(Document images with source code)
○ ○ ○ ○ ○

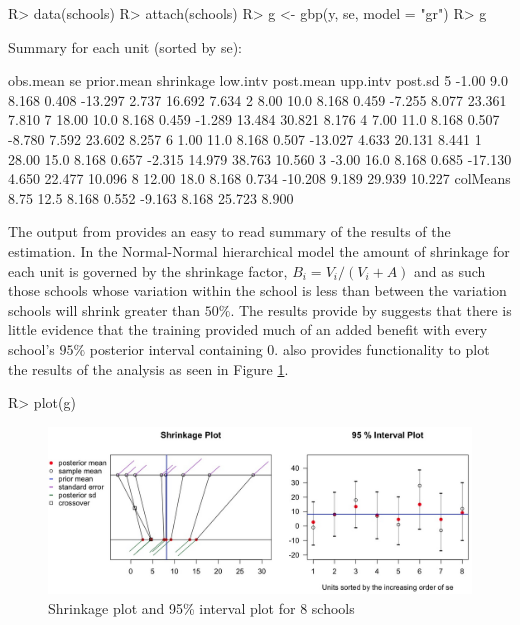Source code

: \documentclass[article]{jss}
\begin{document}
\begin{CodeChunk}
\begin{CodeInput}
R> data(schools)
R> attach(schools)
R> g <- gbp(y, se, model = "gr")
R> g
\end{CodeInput}
\begin{CodeOutput}
Summary for each unit (sorted by se):

         obs.mean   se prior.mean shrinkage low.intv post.mean upp.intv post.sd
5           -1.00  9.0      8.168     0.408  -13.297     2.737   16.692   7.634
2            8.00 10.0      8.168     0.459   -7.255     8.077   23.361   7.810
7           18.00 10.0      8.168     0.459   -1.289    13.484   30.821   8.176
4            7.00 11.0      8.168     0.507   -8.780     7.592   23.602   8.257
6            1.00 11.0      8.168     0.507  -13.027     4.633   20.131   8.441
1           28.00 15.0      8.168     0.657   -2.315    14.979   38.763  10.560
3           -3.00 16.0      8.168     0.685  -17.130     4.650   22.477  10.096
8           12.00 18.0      8.168     0.734  -10.208     9.189   29.939  10.227
colMeans     8.75 12.5      8.168     0.552   -9.163     8.168   25.723   8.900
\end{CodeOutput}
\end{CodeChunk}
The output from  provides an easy to read summary of the results of the estimation. In the Normal-Normal hierarchical model the amount of shrinkage for each unit is governed by the shrinkage factor, $B_i = V_i/(V_i + A)$ and as such those schools whose variation within the school is less than between the variation schools will shrink greater than $50\%$. The results provide by  suggests that there is little evidence that the training provided much of an added benefit with every school's $95\%$ posterior interval containing 0.  also provides functionality to plot the results of the analysis as seen in Figure \ref{fig:8schoolsplot}.

\begin{CodeChunk}
\begin{CodeInput}
R> plot(g)
\end{CodeInput}
\end{CodeChunk}

\begin{figure}[h] 
\begin{center}
\includegraphics[scale=0.3]{school1.png}
\caption{Shrinkage plot and 95\% interval plot for 8 schools}
\label{fig:8schoolsplot}
\end{center}
\end{figure}
\end{document}
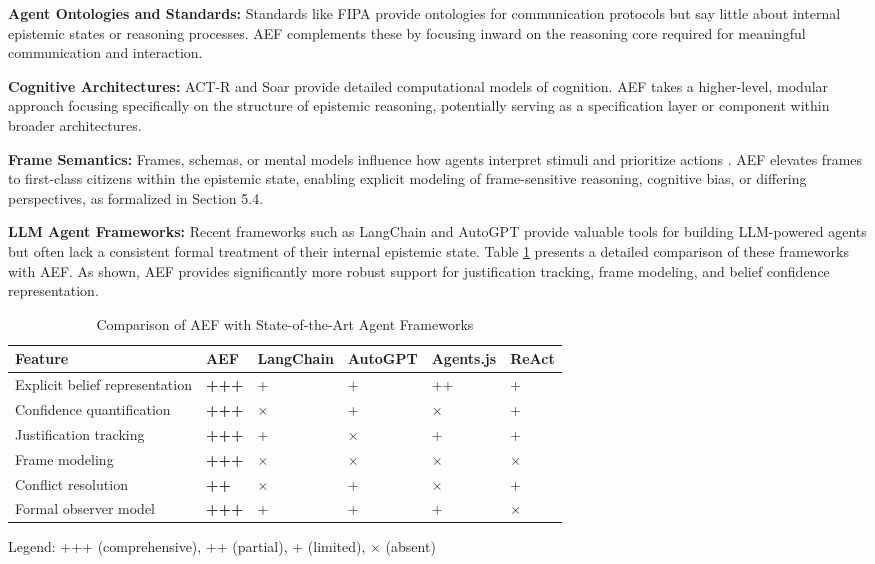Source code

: \documentclass[10pt,a4paper]{article}
\begin{document}
\textbf{Agent Ontologies and Standards:} Standards like FIPA \citep{fipa2002acl, fipa2002agent, fipa2002ontology, fipa2001interaction, fipa2002communicative} provide ontologies for communication protocols but say little about internal epistemic states or reasoning processes. AEF complements these by focusing inward on the reasoning core required for meaningful communication and interaction.

\textbf{Cognitive Architectures:} ACT-R and Soar \citep{cognitive_arch1, cognitive_arch2, cognitive_arch3, cognitive_arch4, cognitive_arch5} provide detailed computational models of cognition. AEF takes a higher-level, modular approach focusing specifically on the structure of epistemic reasoning, potentially serving as a specification layer or component within broader architectures.

\textbf{Frame Semantics:} Frames, schemas, or mental models influence how agents interpret stimuli and prioritize actions \citep{fillmore1976frame, lakoff1987women, minsky1974framework}. AEF elevates frames to first-class citizens within the epistemic state, enabling explicit modeling of frame-sensitive reasoning, cognitive bias, or differing perspectives, as formalized in Section 5.4.

\textbf{LLM Agent Frameworks:} Recent frameworks such as LangChain and AutoGPT \citep{chase2023langchain, autoGPT, agents_js} provide valuable tools for building LLM-powered agents but often lack a consistent formal treatment of their internal epistemic state. Table \ref{tab:comparison} presents a detailed comparison of these frameworks with AEF. As shown, AEF provides significantly more robust support for justification tracking, frame modeling, and belief confidence representation.

\begin{table}[ht]
\centering
\caption{Comparison of AEF with State-of-the-Art Agent Frameworks}
\label{tab:comparison}
\begin{tabular}{l>{\centering\arraybackslash}p{1.5cm}>{\centering\arraybackslash}p{1.5cm}>{\centering\arraybackslash}p{1.5cm}>{\centering\arraybackslash}p{1.5cm}>{\centering\arraybackslash}p{1.5cm}}
\toprule
\textbf{Feature} & \textbf{AEF} & \textbf{LangChain} & \textbf{AutoGPT} & \textbf{Agents.js} & \textbf{ReAct} \\
\midrule
Explicit belief representation & \textbf{+++} & + & + & ++ & + \\
Confidence quantification & \textbf{+++} & $\times$ & + & $\times$ & + \\
Justification tracking & \textbf{+++} & + & $\times$ & + & + \\
Frame modeling & \textbf{+++} & $\times$ & $\times$ & $\times$ & $\times$ \\
Conflict resolution & \textbf{++} & $\times$ & + & $\times$ & + \\
Formal observer model & \textbf{+++} & + & + & + & $\times$ \\
\bottomrule
\end{tabular}
\begin{flushleft}
{Legend: +++ (comprehensive), ++ (partial), + (limited), $\times$ (absent)}
\end{flushleft}
\end{table}
\end{document}

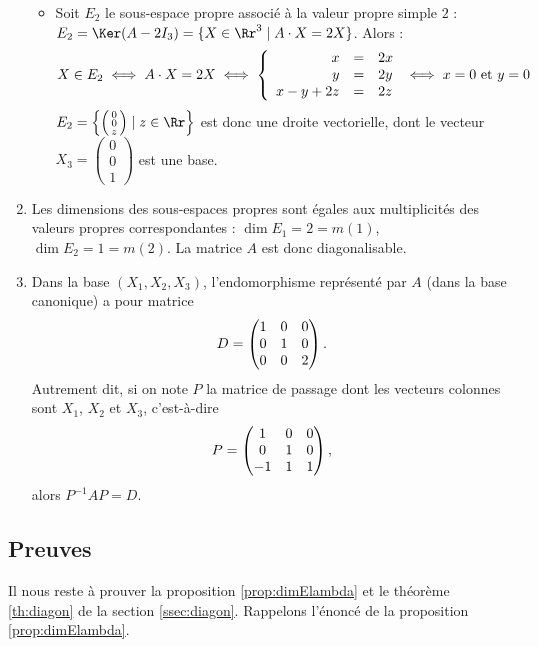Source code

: \documentclass[12pt, class=report,crop=false]{standalone}
\begin{document}
\begin{exemple}
\begin{enumerate}
\begin{itemize}
    
    \item Soit $E_2$ le sous-espace propre associé à la valeur propre simple $2$ : $E_2 = \Ker(A-2I_3) = \{ X \in\Rr^3 \mid  A\cdot X=2X\}$. Alors : 
$$X\in E_2\iff A\cdot X=2X \iff \left\{\begin{array}{rcl}
x&=&2x\cr 
y&=&2y\cr 
x-y+2z&=&2z
\end{array}\right.\iff x=0 \text{ et } y=0$$
$E_2 = \left\lbrace\left(\begin{smallmatrix}0\\0\\z\end{smallmatrix}\right) \mid z \in \Rr\right\rbrace$ est donc une droite vectorielle, dont le vecteur $X_3=\left(\begin{smallmatrix}0\\0\\1\end{smallmatrix}\right)$ est une base.

    
  \end{itemize}
  
  
  \item Les dimensions des sous-espaces propres sont égales aux  multiplicités des valeurs propres correspondantes :
  $\dim E_1 = 2 = m(1)$, $\dim E_2 = 1 = m(2)$. La matrice $A$ est donc diagonalisable.
  
  
  \item Dans la base $(X_1, X_2, X_3)$, l'endomorphisme représenté par $A$ (dans la base canonique) a pour matrice
$$D=\left(\begin{matrix}1&0&0\cr 0&1&0\cr 0&0&2\end{matrix}\right).$$
Autrement dit, si on note $P$ la matrice de passage dont les vecteurs colonnes sont $X_1$, $X_2$ et $X_3$, c'est-à-dire
$$P=\begin{pmatrix}1&0&0\cr 0&1&0\cr -1&1&1\end{pmatrix},$$
alors $P^{-1}AP=D$.
\end{enumerate}

\end{exemple}



\subsection{Preuves}
\label{ssec:preuvesdiagon}

Il nous reste à prouver la proposition \ref{prop:dimElambda} et le théorème \ref{th:diagon} de la section \ref{ssec:diagon}.
Rappelons l'énoncé de la proposition \ref{prop:dimElambda}.
\end{document}
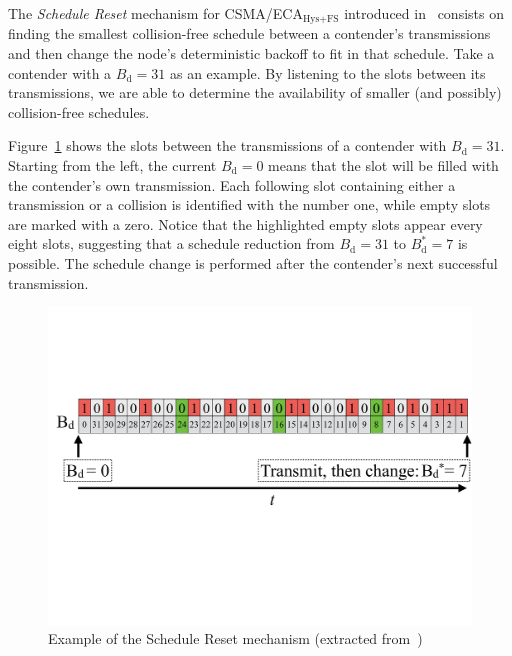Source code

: The \emph{Schedule Reset} mechanism for CSMA/ECA$_{\text{Hys+FS}}$ introduced in~\cite{sanabria2014high} consists on finding the smallest collision-free schedule between a contender's transmissions and then change the node's deterministic backoff to fit in that schedule. Take a contender with a $B_{\text{d}}=31$ as an example. By listening to the slots between its transmissions, we are able to determine the availability of smaller (and possibly) collision-free schedules. 

Figure~\ref{fig:scheduleReset1} shows the slots between the transmissions of a contender with $B_{\text{d}}=31$. Starting from the left, the current $B_{\text{d}}=0$ means that the slot will be filled with the contender's own transmission. Each following slot containing either a transmission or a collision is identified with the number one, while empty slots are marked with a zero. Notice that the highlighted empty slots appear every eight slots, suggesting that a schedule reduction from $B_{\text{d}}=31$ to $B_{\text{d}}^{*}=7$ is possible. The schedule change is performed after the contender's next successful transmission. 



	\begin{figure}[t!]
	\centering
		\includegraphics[width=\linewidth]{figures/scheduleReset.pdf}
		\caption{Example of the Schedule Reset mechanism (extracted from~\cite{sanabria2014high})}
		\label{fig:scheduleReset1}
	\end{figure}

○ ○ ○ ○ ○

**What is expected:** Would you give again, exactly, the lines in the data above that run from the line containing "Frame modeling &" to the line containing "a pour matrice"? Include both ends and no pictures.

**Answer section:**
Frame modeling & \textbf{+++} & $\times$ & $\times$ & $\times$ & $\times$ \\
Conflict resolution & \textbf{++} & $\times$ & + & $\times$ & + \\
Formal observer model & \textbf{+++} & + & + & + & $\times$ \\
\bottomrule
\end{tabular}
\begin{flushleft}
{Legend: +++ (comprehensive), ++ (partial), + (limited), $\times$ (absent)}
\end{flushleft}
\end{table}
\end{document}

Source code

: \documentclass[12pt, class=report,crop=false]{standalone}
\begin{document}
\begin{exemple}
\begin{enumerate}
\begin{itemize}
    
    \item Soit $E_2$ le sous-espace propre associé à la valeur propre simple $2$ : $E_2 = \Ker(A-2I_3) = \{ X \in\Rr^3 \mid  A\cdot X=2X\}$. Alors : 
$$X\in E_2\iff A\cdot X=2X \iff \left\{\begin{array}{rcl}
x&=&2x\cr 
y&=&2y\cr 
x-y+2z&=&2z
\end{array}\right.\iff x=0 \text{ et } y=0$$
$E_2 = \left\lbrace\left(\begin{smallmatrix}0\\0\\z\end{smallmatrix}\right) \mid z \in \Rr\right\rbrace$ est donc une droite vectorielle, dont le vecteur $X_3=\left(\begin{smallmatrix}0\\0\\1\end{smallmatrix}\right)$ est une base.

    
  \end{itemize}
  
  
  \item Les dimensions des sous-espaces propres sont égales aux  multiplicités des valeurs propres correspondantes :
  $\dim E_1 = 2 = m(1)$, $\dim E_2 = 1 = m(2)$. La matrice $A$ est donc diagonalisable.
  
  
  \item Dans la base $(X_1, X_2, X_3)$, l'endomorphisme représenté par $A$ (dans la base canonique) a pour matrice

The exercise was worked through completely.